### WHAT IS NEEDED
Your answer is the lines below, exactly, from the one that contains "Re-emit room state" through the one that contains "Contributed by @duxovni.", both included.

### DATA
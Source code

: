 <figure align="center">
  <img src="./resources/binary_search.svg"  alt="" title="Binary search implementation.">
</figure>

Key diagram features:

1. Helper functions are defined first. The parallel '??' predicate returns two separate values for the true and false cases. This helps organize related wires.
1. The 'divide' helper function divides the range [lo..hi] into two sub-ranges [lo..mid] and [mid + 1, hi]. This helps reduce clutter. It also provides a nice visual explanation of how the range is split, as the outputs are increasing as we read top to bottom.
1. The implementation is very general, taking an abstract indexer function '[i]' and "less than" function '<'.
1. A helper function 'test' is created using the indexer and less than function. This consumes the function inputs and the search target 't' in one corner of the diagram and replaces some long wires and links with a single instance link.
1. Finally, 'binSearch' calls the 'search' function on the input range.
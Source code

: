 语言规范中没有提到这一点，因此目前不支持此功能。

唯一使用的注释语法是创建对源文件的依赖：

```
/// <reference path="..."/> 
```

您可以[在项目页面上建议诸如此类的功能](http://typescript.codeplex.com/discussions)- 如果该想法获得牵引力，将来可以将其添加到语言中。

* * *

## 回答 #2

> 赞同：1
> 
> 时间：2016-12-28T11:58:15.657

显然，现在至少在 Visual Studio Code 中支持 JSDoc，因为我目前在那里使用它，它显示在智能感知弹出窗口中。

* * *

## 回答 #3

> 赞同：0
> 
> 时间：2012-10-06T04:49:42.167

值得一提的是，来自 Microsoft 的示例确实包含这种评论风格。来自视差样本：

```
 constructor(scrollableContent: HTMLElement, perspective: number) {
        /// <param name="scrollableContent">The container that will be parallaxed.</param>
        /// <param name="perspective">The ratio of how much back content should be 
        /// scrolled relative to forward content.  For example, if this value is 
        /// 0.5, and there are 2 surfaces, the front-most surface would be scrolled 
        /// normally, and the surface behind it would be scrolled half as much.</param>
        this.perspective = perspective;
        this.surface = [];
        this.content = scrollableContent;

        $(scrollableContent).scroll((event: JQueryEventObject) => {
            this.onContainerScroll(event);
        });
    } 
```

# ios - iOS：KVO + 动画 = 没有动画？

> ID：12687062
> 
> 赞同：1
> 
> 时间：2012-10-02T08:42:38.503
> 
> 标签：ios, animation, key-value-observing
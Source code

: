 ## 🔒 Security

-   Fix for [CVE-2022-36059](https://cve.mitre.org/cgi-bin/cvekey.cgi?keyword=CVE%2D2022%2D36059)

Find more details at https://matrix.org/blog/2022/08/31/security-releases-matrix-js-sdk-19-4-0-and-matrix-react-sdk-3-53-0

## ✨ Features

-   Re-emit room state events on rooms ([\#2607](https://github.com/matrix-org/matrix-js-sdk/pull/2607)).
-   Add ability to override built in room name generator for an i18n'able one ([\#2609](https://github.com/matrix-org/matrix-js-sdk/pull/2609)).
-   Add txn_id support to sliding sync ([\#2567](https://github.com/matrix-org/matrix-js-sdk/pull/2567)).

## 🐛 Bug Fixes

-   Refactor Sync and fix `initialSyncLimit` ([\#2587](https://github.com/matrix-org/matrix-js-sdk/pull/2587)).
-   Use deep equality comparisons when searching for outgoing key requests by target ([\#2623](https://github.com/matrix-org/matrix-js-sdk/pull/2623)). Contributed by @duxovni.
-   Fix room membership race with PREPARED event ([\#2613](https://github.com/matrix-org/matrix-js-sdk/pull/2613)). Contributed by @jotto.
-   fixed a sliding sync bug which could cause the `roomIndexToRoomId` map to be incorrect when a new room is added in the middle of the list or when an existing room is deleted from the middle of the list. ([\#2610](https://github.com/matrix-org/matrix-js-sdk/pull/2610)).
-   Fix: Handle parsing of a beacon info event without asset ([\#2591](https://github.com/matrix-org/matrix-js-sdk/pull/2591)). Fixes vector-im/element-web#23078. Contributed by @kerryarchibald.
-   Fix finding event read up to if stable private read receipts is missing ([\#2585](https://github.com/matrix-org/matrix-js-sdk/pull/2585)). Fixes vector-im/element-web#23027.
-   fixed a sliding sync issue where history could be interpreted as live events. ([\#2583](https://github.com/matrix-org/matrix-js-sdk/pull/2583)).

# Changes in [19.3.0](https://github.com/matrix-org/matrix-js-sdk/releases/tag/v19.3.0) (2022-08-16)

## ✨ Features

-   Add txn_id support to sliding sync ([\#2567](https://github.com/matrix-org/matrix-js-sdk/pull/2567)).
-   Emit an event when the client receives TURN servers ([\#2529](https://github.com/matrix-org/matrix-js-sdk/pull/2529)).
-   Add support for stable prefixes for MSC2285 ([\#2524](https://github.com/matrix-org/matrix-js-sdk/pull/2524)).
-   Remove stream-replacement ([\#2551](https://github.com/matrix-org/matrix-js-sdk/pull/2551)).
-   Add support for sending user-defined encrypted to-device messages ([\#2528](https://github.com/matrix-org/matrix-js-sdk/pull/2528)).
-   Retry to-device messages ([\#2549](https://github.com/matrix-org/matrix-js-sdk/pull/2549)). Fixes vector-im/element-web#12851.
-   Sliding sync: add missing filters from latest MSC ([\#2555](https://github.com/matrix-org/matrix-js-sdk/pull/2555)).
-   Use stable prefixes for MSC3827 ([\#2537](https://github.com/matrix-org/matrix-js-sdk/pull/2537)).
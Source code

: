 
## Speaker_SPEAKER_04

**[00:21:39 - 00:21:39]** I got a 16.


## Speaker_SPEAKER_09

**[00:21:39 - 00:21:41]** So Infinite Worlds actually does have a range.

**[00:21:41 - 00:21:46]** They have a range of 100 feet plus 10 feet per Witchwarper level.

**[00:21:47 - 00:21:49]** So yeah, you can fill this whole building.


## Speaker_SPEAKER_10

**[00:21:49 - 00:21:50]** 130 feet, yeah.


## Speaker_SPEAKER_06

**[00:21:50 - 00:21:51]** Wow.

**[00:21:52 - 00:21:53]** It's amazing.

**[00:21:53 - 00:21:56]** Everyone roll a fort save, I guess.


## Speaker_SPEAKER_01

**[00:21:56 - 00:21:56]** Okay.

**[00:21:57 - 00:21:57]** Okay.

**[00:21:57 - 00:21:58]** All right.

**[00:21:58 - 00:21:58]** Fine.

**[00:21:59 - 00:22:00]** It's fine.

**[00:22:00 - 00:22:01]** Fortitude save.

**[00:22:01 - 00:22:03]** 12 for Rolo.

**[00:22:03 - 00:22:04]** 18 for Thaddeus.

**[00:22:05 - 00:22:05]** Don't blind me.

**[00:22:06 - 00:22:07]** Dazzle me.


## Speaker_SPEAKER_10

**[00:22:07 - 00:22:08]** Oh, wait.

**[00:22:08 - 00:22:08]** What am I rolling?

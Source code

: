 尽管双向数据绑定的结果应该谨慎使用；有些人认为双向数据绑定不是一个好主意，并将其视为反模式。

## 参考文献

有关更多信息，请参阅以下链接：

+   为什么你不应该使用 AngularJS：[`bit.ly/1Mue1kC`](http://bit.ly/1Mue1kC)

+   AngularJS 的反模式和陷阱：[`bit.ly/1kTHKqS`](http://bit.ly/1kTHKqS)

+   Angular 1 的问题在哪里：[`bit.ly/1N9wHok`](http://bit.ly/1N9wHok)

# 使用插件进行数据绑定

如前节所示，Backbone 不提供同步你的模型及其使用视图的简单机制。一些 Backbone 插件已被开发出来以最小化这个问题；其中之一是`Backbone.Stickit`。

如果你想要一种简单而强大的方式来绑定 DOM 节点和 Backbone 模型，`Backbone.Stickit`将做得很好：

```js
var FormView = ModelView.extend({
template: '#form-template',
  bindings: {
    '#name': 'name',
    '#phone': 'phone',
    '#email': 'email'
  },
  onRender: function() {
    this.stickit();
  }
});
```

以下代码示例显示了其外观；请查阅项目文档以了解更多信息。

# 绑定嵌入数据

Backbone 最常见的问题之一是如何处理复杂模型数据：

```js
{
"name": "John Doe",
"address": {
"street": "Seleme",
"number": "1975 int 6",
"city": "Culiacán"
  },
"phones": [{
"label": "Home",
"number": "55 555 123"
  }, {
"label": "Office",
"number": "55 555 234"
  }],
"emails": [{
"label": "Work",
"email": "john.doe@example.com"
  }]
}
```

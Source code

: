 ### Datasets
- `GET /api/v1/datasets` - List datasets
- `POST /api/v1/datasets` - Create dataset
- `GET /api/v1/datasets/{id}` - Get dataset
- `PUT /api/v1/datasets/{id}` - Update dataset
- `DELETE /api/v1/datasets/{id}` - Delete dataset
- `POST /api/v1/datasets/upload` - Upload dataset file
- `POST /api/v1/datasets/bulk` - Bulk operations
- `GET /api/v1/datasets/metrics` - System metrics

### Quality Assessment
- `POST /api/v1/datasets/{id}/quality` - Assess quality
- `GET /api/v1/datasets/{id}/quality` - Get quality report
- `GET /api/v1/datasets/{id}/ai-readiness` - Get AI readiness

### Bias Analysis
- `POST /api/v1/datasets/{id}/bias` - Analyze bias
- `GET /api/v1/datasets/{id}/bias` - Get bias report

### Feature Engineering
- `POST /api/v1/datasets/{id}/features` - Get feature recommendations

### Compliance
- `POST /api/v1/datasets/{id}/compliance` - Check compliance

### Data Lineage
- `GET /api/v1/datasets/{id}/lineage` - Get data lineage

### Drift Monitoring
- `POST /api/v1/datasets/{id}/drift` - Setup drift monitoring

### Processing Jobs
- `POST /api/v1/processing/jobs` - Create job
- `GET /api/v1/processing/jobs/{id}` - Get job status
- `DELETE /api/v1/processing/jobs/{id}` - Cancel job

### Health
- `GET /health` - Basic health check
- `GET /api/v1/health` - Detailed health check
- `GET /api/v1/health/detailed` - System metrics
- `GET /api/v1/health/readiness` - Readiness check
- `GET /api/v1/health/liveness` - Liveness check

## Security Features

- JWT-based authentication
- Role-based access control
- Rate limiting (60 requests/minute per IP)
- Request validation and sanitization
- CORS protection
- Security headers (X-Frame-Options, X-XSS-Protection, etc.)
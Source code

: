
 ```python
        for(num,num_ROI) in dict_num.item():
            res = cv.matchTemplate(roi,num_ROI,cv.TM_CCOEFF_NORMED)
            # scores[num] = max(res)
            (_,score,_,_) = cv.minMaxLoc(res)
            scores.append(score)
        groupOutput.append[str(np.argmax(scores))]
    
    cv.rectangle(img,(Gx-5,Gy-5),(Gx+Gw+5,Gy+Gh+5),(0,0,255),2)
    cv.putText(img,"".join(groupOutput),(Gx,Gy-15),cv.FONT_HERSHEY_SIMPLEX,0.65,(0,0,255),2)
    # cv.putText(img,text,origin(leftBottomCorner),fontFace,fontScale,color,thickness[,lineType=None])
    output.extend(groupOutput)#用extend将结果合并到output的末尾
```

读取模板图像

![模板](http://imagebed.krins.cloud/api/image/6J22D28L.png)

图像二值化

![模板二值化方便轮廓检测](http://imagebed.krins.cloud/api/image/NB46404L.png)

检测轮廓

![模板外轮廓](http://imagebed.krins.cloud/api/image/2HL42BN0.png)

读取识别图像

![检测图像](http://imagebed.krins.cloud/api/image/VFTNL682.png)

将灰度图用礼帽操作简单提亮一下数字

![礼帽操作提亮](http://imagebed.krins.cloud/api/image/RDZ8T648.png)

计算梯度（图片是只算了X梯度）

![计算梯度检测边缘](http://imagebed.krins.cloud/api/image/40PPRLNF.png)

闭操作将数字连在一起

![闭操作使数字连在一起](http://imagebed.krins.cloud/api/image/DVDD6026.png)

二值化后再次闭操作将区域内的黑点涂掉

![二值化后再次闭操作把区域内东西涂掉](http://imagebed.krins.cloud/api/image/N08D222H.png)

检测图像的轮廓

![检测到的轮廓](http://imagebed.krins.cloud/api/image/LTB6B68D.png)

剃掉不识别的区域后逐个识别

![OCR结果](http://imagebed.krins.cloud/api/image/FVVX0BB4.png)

### WRITTEN ANSWER
-   Re-emit room state events on rooms ([\#2607](https://github.com/matrix-org/matrix-js-sdk/pull/2607)).
-   Add ability to override built in room name generator for an i18n'able one ([\#2609](https://github.com/matrix-org/matrix-js-sdk/pull/2609)).
-   Add txn_id support to sliding sync ([\#2567](https://github.com/matrix-org/matrix-js-sdk/pull/2567)).

## 🐛 Bug Fixes

-   Refactor Sync and fix `initialSyncLimit` ([\#2587](https://github.com/matrix-org/matrix-js-sdk/pull/2587)).
-   Use deep equality comparisons when searching for outgoing key requests by target ([\#2623](https://github.com/matrix-org/matrix-js-sdk/pull/2623)). Contributed by @duxovni.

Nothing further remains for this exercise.